In [1]:
import pandas as pd
import numpy as np

from sklearn.impute import SimpleImputer
from sklearn.preprocessing import MinMaxScaler,RobustScaler
from sklearn.pipeline import Pipeline,FeatureUnion
from sklearn.decomposition import PCA
from sklearn.feature_selection import SelectKBest,f_regression,mutual_info_regression
from sklearn.model_selection import GridSearchCV, PredefinedSplit
from sklearn.neighbors import KNeighborsRegressor

from sklearn import metrics

my_NIA=262603
np.random.seed(my_NIA)

First of all we are going to download the data neccesary for this project. It is already splitted into training and testin, therefore we assign each of them to a variable which contains each part.

Then we select the features that we want to work with and the target variable for both, training and testing.

In order to be able to validate the model while training it, we are also going to split this first training data into training and validation.

In [2]:
train = pd.read_pickle('/Users/ignacioalmodovarcardenas/Desktop/Advanced programming/hyper_parameter_tuning/traintestdata_pickle/trainst1ns16.pkl')
test = pd.read_pickle('/Users/ignacioalmodovarcardenas/Desktop/Advanced programming/hyper_parameter_tuning/traintestdata_pickle/testst1ns16.pkl')
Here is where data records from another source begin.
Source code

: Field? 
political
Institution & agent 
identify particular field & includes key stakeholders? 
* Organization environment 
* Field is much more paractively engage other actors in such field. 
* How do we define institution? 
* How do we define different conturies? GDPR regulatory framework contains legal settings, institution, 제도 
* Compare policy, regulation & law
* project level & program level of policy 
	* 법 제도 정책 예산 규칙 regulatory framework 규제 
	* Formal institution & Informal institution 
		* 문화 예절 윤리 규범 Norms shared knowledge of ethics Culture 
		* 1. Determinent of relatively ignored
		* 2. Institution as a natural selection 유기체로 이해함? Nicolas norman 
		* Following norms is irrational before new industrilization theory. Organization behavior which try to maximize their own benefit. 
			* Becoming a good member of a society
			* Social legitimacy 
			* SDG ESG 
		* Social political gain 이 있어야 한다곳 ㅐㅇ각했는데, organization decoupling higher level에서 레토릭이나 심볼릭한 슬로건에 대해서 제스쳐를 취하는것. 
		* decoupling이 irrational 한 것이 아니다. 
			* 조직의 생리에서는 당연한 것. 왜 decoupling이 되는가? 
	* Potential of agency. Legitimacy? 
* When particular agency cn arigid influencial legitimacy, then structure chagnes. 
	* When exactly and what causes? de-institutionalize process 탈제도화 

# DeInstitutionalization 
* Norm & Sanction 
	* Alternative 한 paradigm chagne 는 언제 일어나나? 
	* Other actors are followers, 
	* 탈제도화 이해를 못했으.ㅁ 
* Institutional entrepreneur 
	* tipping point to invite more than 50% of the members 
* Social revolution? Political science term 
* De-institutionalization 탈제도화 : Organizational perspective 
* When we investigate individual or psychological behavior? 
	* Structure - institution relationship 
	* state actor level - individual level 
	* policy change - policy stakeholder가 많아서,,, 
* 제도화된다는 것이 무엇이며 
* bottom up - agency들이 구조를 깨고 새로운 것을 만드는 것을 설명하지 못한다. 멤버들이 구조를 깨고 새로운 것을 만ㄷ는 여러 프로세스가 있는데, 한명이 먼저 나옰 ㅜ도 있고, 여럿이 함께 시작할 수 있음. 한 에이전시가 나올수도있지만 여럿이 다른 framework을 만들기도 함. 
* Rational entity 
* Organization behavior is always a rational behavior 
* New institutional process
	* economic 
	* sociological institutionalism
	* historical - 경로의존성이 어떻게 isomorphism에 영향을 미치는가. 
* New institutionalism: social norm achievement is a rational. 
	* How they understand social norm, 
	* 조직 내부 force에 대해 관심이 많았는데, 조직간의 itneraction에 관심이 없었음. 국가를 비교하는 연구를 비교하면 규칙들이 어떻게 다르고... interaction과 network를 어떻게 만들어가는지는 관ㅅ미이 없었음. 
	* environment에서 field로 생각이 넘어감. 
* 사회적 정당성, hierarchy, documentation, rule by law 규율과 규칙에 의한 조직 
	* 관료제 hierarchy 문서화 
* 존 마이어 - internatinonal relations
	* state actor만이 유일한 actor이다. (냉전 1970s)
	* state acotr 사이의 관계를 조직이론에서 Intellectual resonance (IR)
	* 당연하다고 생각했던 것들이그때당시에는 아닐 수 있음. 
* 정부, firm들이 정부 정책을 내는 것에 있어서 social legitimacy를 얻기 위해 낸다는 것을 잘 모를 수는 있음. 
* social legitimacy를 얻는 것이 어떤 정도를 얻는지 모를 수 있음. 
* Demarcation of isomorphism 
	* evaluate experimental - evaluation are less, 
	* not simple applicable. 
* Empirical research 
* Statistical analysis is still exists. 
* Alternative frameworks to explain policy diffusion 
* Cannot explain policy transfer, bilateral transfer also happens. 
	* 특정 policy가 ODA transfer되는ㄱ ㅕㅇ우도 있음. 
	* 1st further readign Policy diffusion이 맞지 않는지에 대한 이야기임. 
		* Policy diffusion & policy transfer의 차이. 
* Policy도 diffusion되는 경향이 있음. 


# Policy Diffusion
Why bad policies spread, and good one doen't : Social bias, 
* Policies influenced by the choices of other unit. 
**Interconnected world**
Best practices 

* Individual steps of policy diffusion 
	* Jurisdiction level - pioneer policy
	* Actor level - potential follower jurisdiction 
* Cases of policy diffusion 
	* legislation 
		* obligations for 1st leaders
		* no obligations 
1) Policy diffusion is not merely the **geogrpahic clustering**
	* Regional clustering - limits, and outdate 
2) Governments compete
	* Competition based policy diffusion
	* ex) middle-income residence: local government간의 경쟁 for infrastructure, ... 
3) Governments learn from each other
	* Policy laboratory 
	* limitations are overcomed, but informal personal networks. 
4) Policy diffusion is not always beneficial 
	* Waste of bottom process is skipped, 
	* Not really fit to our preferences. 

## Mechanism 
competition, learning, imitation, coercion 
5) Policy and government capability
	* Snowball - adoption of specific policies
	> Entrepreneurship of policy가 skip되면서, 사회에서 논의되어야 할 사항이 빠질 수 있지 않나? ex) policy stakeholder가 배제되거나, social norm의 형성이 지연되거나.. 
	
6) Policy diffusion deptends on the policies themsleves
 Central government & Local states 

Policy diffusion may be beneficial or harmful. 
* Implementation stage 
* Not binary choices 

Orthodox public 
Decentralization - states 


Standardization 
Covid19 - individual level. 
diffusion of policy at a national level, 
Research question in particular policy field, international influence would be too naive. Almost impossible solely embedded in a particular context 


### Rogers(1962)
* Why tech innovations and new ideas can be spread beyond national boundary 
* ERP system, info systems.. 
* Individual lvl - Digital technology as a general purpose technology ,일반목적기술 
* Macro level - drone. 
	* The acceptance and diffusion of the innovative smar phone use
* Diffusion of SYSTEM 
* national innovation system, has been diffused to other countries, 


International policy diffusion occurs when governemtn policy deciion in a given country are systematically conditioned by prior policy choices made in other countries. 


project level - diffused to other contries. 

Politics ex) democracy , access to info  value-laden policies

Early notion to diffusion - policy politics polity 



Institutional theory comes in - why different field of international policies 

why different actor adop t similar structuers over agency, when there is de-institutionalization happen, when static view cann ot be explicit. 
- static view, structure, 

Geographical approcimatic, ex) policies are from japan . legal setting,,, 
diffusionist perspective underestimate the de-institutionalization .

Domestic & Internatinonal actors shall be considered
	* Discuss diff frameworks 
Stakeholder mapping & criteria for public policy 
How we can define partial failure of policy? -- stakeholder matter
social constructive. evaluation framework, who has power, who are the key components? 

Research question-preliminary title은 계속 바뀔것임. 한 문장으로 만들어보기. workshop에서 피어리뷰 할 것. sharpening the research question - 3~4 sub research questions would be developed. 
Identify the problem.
train_target=train.loc[:,"energy"]
test_target=test.loc[:,"energy"]

train_train=train.iloc[:,0:300]
test_test=test.iloc[:,0:300]

#Split into train and train validation
train_split=train_train.iloc[:3650,:]
train_validation=train_train.iloc[3650:,:]

train_target_split=train_target.iloc[:3650]
train_target_validation=train_target.iloc[3650:]

## NA imputation

Once we have the different parts of the datasets ready we want to impute missing values in random places of the data. 

We are going to select a 10% of the columns at random. This columns will be the ones were we are going to impute NAs. To do that we create an index with 30 variables taking values from 0 to 300.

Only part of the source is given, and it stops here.